The overly strategic endorsement

Andrew Sullivan endorsed Ron Paul in the GOP primary race. David Frum criticized that endorsement, and then Sullivan defended it thus (excerpt):
Paul's riposte would be that the current long recession was perpetuated by federal intervention, because it did not allow the market to clear more quickly (Thatcher's position in 1981, by the way). I don't buy this, because the extremity of the crisis was so great, passivity in 2008 could have galvanized a crippling global depression and ended our financial system entirely.

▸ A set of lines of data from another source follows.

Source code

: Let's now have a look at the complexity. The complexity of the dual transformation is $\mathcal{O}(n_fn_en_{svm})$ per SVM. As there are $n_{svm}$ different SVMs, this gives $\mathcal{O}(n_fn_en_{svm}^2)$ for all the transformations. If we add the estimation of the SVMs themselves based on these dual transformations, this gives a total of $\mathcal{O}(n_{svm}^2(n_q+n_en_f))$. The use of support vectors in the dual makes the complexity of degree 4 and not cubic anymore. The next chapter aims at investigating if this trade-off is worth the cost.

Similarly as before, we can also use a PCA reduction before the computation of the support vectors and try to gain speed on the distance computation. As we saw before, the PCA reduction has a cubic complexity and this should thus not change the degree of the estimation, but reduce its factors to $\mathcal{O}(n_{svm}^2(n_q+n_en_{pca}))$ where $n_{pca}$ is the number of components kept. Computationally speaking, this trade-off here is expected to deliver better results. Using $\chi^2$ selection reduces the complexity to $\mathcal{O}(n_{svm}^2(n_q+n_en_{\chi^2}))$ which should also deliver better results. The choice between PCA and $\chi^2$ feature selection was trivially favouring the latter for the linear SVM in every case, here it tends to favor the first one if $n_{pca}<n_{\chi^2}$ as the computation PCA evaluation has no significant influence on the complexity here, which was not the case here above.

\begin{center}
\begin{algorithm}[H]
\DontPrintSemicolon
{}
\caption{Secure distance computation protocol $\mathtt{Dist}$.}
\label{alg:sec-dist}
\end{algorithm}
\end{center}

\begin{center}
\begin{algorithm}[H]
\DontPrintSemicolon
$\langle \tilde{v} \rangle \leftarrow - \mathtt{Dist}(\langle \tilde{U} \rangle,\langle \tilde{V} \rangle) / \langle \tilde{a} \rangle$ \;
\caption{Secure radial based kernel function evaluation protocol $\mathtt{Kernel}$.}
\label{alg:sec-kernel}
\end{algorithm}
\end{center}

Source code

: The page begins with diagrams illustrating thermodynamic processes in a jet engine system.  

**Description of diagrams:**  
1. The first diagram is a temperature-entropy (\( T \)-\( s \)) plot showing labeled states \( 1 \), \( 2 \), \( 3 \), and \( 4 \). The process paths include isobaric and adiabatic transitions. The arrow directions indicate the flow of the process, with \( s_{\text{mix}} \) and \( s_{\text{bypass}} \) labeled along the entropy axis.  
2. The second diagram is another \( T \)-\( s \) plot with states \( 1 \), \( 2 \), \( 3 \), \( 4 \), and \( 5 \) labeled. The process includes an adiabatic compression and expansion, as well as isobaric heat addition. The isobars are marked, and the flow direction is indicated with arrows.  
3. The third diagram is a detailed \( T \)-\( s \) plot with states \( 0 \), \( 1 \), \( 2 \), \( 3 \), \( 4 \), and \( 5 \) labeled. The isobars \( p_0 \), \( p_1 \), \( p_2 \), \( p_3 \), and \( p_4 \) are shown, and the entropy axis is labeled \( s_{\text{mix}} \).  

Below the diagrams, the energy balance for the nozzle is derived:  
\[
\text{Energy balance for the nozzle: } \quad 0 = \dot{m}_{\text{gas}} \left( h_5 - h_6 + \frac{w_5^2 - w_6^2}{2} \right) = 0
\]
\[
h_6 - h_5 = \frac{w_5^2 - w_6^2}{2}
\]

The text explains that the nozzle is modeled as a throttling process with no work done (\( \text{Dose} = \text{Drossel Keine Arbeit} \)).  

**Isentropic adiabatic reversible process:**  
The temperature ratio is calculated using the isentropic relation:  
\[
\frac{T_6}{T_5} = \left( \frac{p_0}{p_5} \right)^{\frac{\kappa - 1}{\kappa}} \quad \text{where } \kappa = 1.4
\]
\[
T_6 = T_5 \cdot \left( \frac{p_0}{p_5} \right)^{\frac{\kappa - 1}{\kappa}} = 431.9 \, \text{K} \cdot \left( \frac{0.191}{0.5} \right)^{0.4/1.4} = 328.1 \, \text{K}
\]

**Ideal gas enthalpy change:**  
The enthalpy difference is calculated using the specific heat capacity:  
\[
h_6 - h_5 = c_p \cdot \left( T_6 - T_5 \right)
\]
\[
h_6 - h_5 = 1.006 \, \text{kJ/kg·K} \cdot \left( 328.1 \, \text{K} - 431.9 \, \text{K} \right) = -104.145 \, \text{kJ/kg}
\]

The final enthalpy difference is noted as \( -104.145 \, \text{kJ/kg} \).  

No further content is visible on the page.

But Paul is not internally inconsistent; and he is radical in his libertarian absolutism. My endorsement was not of all his proposals but in part to expose the fallacy of these abstractions in our current context, by airing them openly. An electoral defeat on pure Tea Party grounds would advance the kind of reforms David and I want. We would get a real debate about limited government. And, of course, I regard steep cuts in defense as indispensable to generating the revenues necessary to cushion the socially dangerous inequality that is the singular mark of the last thirty years. A Romney presidency would muddy those waters. And David is still wedded to a neoconservaive foreign policy, which is where another deep difference resides.
Emphasis added. I find it a very odd type of endorsement that's done in the hope and expectation that the candidate will lose so that his bad ideas can be exposed. Even odder is that Sullivan at the same time is genuinely endorsing some of Paul's positions. What makes him think a Paul defeat would discredit the positions Sullivan dislikes while furthering the positions Sullivan likes? Isn't it possible Paul's defeat would do the opposite? And for that matter, isn't it also possible (though I agree, this is unlikely) that a nominee Paul would win the presidency and try to enact all of his positions?

By the way, Margaret Thatcher offered a qualified defense of the mixed economy on the grounds that "as in a cocktail, it is the mix that counts." Would Ron Paul ever say something like that?